**Work instruction:**
Every line of the records that holds the word "actuation" should be copied out.

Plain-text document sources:
-*-*-

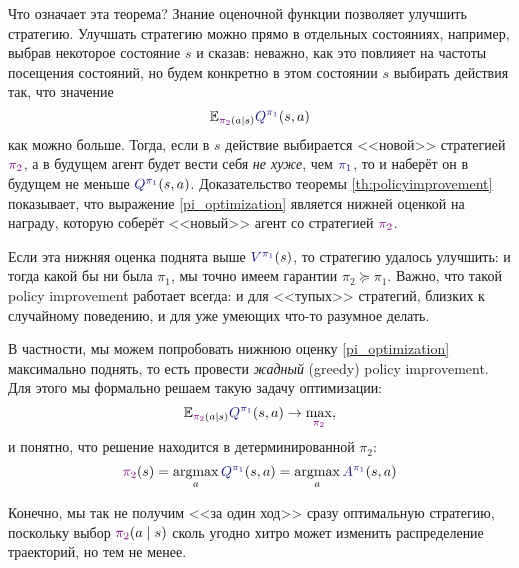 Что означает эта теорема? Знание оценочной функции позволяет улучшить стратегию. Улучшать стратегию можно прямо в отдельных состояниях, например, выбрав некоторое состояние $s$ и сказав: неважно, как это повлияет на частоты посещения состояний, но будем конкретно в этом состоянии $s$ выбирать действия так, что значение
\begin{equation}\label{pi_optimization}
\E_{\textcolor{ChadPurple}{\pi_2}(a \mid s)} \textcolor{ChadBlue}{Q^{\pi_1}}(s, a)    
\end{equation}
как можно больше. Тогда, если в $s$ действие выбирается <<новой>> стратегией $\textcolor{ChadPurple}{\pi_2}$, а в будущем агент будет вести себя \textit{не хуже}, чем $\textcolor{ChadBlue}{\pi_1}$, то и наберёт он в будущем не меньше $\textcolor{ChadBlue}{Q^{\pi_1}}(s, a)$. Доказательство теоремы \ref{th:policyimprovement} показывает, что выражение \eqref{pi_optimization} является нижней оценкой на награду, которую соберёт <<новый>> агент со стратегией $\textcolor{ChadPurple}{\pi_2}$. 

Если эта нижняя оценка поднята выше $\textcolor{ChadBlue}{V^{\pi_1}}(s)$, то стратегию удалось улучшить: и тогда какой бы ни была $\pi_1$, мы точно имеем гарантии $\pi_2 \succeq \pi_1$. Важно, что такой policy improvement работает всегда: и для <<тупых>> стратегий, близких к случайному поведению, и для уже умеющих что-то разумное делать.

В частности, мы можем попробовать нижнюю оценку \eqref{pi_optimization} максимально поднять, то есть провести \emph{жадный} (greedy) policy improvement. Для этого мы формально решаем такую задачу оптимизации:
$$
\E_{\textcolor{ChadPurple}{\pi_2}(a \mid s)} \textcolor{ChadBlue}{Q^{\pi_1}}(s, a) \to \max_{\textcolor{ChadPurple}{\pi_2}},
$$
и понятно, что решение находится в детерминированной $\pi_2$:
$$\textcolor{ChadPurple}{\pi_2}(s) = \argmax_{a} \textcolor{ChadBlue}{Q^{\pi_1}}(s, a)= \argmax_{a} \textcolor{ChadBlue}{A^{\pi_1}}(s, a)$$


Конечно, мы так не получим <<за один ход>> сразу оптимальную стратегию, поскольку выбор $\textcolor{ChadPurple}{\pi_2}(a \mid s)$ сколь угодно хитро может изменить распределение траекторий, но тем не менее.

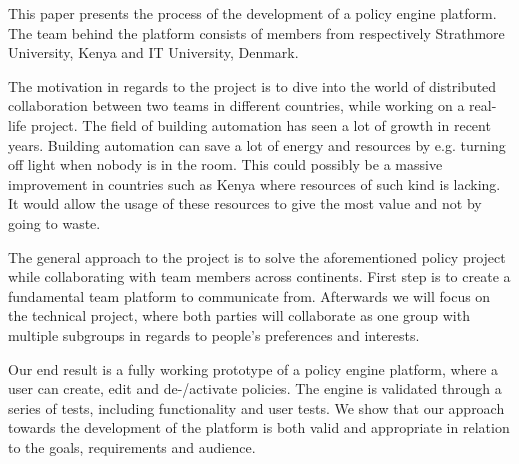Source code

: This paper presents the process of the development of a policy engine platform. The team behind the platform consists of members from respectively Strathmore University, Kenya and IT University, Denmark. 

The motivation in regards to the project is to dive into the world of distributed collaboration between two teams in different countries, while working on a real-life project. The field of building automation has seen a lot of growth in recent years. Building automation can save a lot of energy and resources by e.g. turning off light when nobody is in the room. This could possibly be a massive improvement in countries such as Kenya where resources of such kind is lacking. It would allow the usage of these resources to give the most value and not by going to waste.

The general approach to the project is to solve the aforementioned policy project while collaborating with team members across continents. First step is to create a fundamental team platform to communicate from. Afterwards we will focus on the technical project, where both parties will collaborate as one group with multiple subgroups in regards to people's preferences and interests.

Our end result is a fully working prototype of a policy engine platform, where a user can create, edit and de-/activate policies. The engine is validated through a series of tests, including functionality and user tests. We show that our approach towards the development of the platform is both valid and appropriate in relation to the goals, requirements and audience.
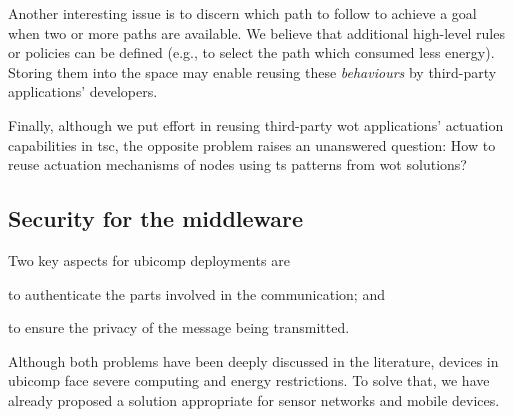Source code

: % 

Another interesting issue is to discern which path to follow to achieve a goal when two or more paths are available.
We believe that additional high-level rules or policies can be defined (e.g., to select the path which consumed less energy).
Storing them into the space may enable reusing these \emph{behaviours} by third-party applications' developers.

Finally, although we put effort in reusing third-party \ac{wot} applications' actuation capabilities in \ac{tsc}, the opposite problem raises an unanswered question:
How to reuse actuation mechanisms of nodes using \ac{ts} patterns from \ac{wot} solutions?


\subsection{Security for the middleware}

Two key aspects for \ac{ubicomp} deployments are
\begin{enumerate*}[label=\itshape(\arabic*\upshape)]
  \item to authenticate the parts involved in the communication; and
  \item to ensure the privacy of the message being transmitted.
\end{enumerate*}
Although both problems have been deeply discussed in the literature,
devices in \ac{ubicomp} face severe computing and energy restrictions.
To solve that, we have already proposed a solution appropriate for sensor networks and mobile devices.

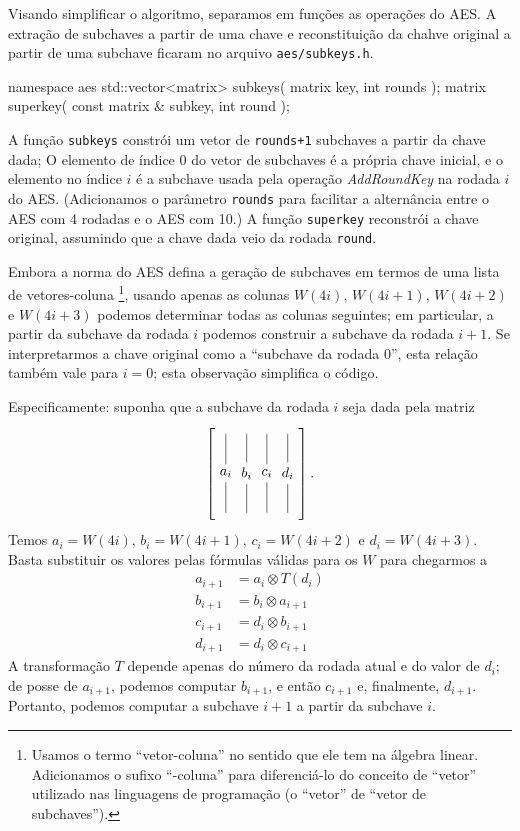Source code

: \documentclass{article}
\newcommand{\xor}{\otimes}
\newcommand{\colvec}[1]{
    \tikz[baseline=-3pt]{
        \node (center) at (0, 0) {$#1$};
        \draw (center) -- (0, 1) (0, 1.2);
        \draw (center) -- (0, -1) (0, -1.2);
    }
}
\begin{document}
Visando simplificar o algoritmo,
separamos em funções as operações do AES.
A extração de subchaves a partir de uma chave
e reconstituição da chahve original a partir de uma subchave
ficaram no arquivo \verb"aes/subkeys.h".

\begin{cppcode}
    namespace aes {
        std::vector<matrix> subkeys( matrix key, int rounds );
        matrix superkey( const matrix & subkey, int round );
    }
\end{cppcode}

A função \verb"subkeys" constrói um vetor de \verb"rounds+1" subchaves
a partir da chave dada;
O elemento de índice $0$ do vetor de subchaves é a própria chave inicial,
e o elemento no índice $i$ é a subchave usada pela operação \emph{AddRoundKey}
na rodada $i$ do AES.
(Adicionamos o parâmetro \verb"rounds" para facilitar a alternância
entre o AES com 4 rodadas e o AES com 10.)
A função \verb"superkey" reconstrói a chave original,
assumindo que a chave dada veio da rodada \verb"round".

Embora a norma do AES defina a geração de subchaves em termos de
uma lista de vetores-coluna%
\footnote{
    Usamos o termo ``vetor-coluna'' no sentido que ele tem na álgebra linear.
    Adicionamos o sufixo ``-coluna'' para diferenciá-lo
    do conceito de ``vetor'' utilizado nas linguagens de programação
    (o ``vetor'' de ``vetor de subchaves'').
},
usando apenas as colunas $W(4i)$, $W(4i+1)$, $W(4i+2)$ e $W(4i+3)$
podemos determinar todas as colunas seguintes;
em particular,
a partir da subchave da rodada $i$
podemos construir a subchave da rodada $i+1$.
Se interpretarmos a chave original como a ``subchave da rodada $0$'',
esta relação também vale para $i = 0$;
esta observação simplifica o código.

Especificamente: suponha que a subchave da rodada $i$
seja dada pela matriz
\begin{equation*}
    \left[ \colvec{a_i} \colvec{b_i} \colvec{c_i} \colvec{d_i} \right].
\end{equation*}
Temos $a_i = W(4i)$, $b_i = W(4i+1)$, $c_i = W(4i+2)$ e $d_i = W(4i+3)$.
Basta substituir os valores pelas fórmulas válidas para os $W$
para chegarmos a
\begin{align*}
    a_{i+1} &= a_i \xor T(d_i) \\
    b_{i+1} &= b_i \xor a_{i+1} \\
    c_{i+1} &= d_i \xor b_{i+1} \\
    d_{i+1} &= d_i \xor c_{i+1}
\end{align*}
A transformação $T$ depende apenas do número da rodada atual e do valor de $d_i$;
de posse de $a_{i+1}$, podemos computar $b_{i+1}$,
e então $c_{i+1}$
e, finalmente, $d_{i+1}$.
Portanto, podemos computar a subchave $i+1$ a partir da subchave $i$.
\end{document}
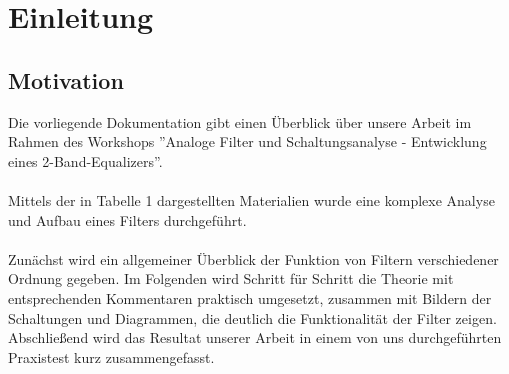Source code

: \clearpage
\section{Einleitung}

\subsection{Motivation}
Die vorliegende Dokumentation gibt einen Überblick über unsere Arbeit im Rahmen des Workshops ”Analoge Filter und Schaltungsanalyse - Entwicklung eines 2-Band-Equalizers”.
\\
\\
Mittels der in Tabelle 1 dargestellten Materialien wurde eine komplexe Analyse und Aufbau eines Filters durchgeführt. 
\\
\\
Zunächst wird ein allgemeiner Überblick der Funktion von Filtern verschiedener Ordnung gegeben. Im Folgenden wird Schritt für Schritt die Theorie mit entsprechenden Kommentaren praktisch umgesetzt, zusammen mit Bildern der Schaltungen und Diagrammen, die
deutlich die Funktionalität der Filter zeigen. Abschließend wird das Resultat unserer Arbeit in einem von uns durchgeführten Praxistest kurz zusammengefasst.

-*-*-

**Reply to the task:**
Finally, although we put effort in reusing third-party \ac{wot} applications' actuation capabilities in \ac{tsc}, the opposite problem raises an unanswered question:
How to reuse actuation mechanisms of nodes using \ac{ts} patterns from \ac{wot} solutions?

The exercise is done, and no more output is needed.